Poi che altro dire? È una
long, sì, ma non sarà molto lunga… Spero. Dopo il prologo, ci sarà un momento
in cui vedremo diversi flash… E, poi, una breve conclusione al tutto. Beh,
spero di lasciarvi soddisfatti, in ogni caso… Vedremo come va =)
Intanto, vi auguro una buona
lettura! =)
Prologo
La
donna era davanti ad una culla: le dava la schiena, fissava con ansia la porta
chiusa davanti a sé. Era spaventata, certa che sarebbe morta, conscia del
disastro terribile che sarebbe successo di lì a poco e… Confusa. Le faceva male
la testa. Cercò d’ignorare la sensazione ma, ad un certo punto, con un gemito,
fu costretta a prendersela fra le mani. Si accorse che le colava del sangue dal
naso.
Tempo
pochi secondi e la porta si spalancò. Il bambino dietro di lei, nella culla,
iniziò a piangere.
Doveva
riflettere.
Non
poteva morire, non ora che… Ora che…
“Spostati,
stupida.”
La
voce era fredda, glaciale, crudele… Sadica, persino.
Lei
alzò la testa, ignorando per un momento il dolore. I suoi occhi incontrarono
quelli rossi di un mostro, incastrati su un viso bianco come il latte e quasi
deformato.
Ma
non aveva paura. No, lei non aveva paura. Era determinata, decisa più che mai
ad aggrapparsi a quella flebile opportunità.
“Spostati,
se vuoi che ti risparmi.”
“…
Perché?” riuscì a chiedere, infine, pulendosi il sangue che continuava a colare
con una manica della vestaglia che indossava.
Lui
sgranò gli occhi, sorpreso e divertito dalla domanda.
“Così
posso ammazzare il bambino, no?”
Il
pianto dietro di lei continuava, infastidendola. Si sfiorò una tempia con due
dita, chiuse gli occhi e li riaprì.
“No,
mi chiedevo… Perché non mi uccidi? Perché mi risparmi?”
L’uomo
sembrava essere seccato, ora, come se non vedesse l’ora di sbrigare quello che
era venuto a fare.
“C’è
qualcuno che ti vuole viva.”
Gli
occhi della donna si accesero di speranza, scacciando per un momento la confusione
che regnava sovrana nella sua testa.
“Chi?”
chiese, bramosa “Chi mi vuole?”
Lui
la squadrò un attimo e decise di avere ancora pazienza.
“Uno
dei miei migliori Mangiamorte.

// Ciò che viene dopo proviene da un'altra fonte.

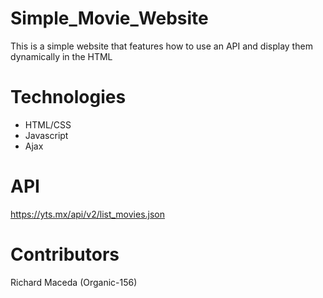 # Simple_Movie_Website

This is a simple website that features how to use an API and display them dynamically in the HTML 

# Technologies 
- HTML/CSS
- Javascript 
- Ajax

# API 
https://yts.mx/api/v2/list_movies.json

# Contributors
Richard Maceda (Organic-156)
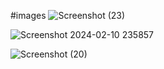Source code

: 
#images
![Screenshot (23)](https://github.com/Mahakprajapat/hotstarclone/assets/147261796/32ceb74c-ca36-4388-97e0-de4d6e5af0f0)




![Screenshot 2024-02-10 235857](https://github.com/Mahakprajapat/hotstarclone/assets/147261796/f5a35d23-ed87-45fb-add3-ffdec29a9f1a)




![Screenshot (20)](https://github.com/Mahakprajapat/hotstarclone/assets/147261796/e9191263-bc88-4c50-acc4-8022b8d670c9)

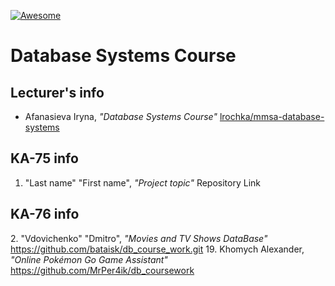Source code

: [![Awesome][icon-awesome]][awesome]
&nbsp;&nbsp;&nbsp;&nbsp;&nbsp;&nbsp;

# Database Systems Course  

## Lecturer's info  

- Afanasieva Iryna, *"Database Systems Course"* [lrochka/mmsa-database-systems][mmsa-database-systems] 

## KA-75 info  
1. "Last name" "First name", *"Project topic"* Repository Link

## KA-76 info  

[icon-awesome]: https://cdn.rawgit.com/sindresorhus/awesome/d7305f38d29fed78fa85652e3a63e154dd8e8829/media/badge.svg
[awesome]: https://github.com/sindresorhus/awesome
[mmsa-database-systems]: https://github.com/lrochka/mmsa-database-systems
2. "Vdovichenko" "Dmitro", *"Movies and TV Shows DataBase"* https://github.com/bataisk/db_course_work.git
19. Khomych Alexander, *"Online Pokémon Go Game Assistant"* https://github.com/MrPer4ik/db_coursework
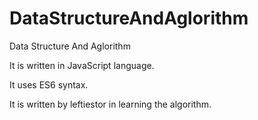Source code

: # DataStructureAndAglorithm
Data Structure And Aglorithm

It is written in JavaScript language.

It uses ES6 syntax.

It is written by leftiestor in learning the algorithm.
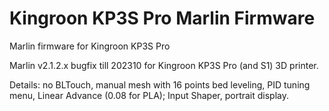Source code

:# Kingroon KP3S Pro Marlin Firmware

Marlin firmware for Kingroon KP3S Pro

Marlin v2.1.2.x bugfix till 202310 for Kingroon KP3S Pro (and S1) 3D printer.

Details:
no BLTouch, 
manual mesh with 16 points bed leveling,
PID tuning menu,
Linear Advance (0.08 for PLA);
Input Shaper,
portrait display.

Severus Piton.”
“Sev.”
disse la donna, sospirando, e il suo tono era meravigliato ed estasiato.
“E
adesso levati.”
Lei
lo guardò ancora un attimo negli occhi, interrompendo il momento di sogno. Il
pianto del bambino si fece più acuto, più presente.

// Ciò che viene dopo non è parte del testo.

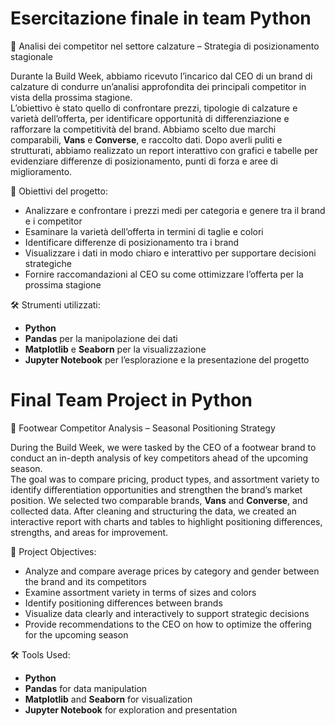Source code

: # Esercitazione finale in team Python

👟 Analisi dei competitor nel settore calzature – Strategia di posizionamento stagionale

Durante la Build Week, abbiamo ricevuto l’incarico dal CEO di un brand di calzature di condurre un’analisi approfondita dei principali competitor in vista della prossima stagione.  
L’obiettivo è stato quello di confrontare prezzi, tipologie di calzature e varietà dell’offerta, per identificare opportunità di differenziazione e rafforzare la competitività del brand.
Abbiamo scelto due marchi comparabili, **Vans** e **Converse**, e raccolto dati. Dopo averli puliti e strutturati, abbiamo realizzato un report interattivo con grafici e tabelle per evidenziare differenze di posizionamento, punti di forza e aree di miglioramento.

📌 Obiettivi del progetto:

- Analizzare e confrontare i prezzi medi per categoria e genere tra il brand e i competitor  
- Esaminare la varietà dell’offerta in termini di taglie e colori  
- Identificare differenze di posizionamento tra i brand  
- Visualizzare i dati in modo chiaro e interattivo per supportare decisioni strategiche  
- Fornire raccomandazioni al CEO su come ottimizzare l’offerta per la prossima stagione  

🛠 Strumenti utilizzati:

- **Python**  
- **Pandas** per la manipolazione dei dati  
- **Matplotlib** e **Seaborn** per la visualizzazione  
- **Jupyter Notebook** per l’esplorazione e la presentazione del progetto



# Final Team Project in Python

👟 Footwear Competitor Analysis – Seasonal Positioning Strategy

During the Build Week, we were tasked by the CEO of a footwear brand to conduct an in-depth analysis of key competitors ahead of the upcoming season.  
The goal was to compare pricing, product types, and assortment variety to identify differentiation opportunities and strengthen the brand’s market position.
We selected two comparable brands, **Vans** and **Converse**, and collected data. After cleaning and structuring the data, we created an interactive report with charts and tables to highlight positioning differences, strengths, and areas for improvement.

📌 Project Objectives:

- Analyze and compare average prices by category and gender between the brand and its competitors  
- Examine assortment variety in terms of sizes and colors  
- Identify positioning differences between brands  
- Visualize data clearly and interactively to support strategic decisions  
- Provide recommendations to the CEO on how to optimize the offering for the upcoming season  

🛠 Tools Used:

- **Python**  
- **Pandas** for data manipulation  
- **Matplotlib** and **Seaborn** for visualization  
- **Jupyter Notebook** for exploration and presentation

Il mio bambino, pensò, per un attimo.
No, il bambino di James, si corresse poi, il tono duro.
Le
sue labbra si strinsero in un’espressione decisa. Non si girò per osservare il
bambino, mentre la testa riprendeva a dolerle e il mondo, lo sentiva, stava per
cambiare.
Fece
un passo, di lato.
L’uomo,
a quel gesto, sgranò ancora di più gli occhi, come se non lo avesse creduto possibile.
“Promettimi”
iniziò lei, sempre stando ben attenta a non voltarsi verso il bambino – non
voleva vedere, non doveva vedere –
“Promettimi che, poi, mi porterai da Severus.”
Lui
sorrise, di un sorriso crudele.
“Avada
Kedavra!” urlò.
Il
bambino smise di piangere. Il bambino era morto.
La
donna non sentì alcun dolore.
Si
sentiva libera, libera, finalmente libera…
Allungò
un braccio, sempre con quell’espressione ardente e la bocca chiusa in una riga
sottile.
“Portami
con te.” disse, la voce ferma “Portami da lui.” aggiunse, ed il suo tono
s’incrinò, come se fosse commossa.
Il
sangue tornò a scendere dal suo naso e lei sentì il mal di testa tornare a
premerle sulle tempie, ma non vi badò. Doveva solo avere pazienza, solo un
attimo…
L’uomo
si avvicinò a lei, allungò una mano e le strinse il braccio in una morsa.
Poi,
tutti e due, scomparvero da quella casa.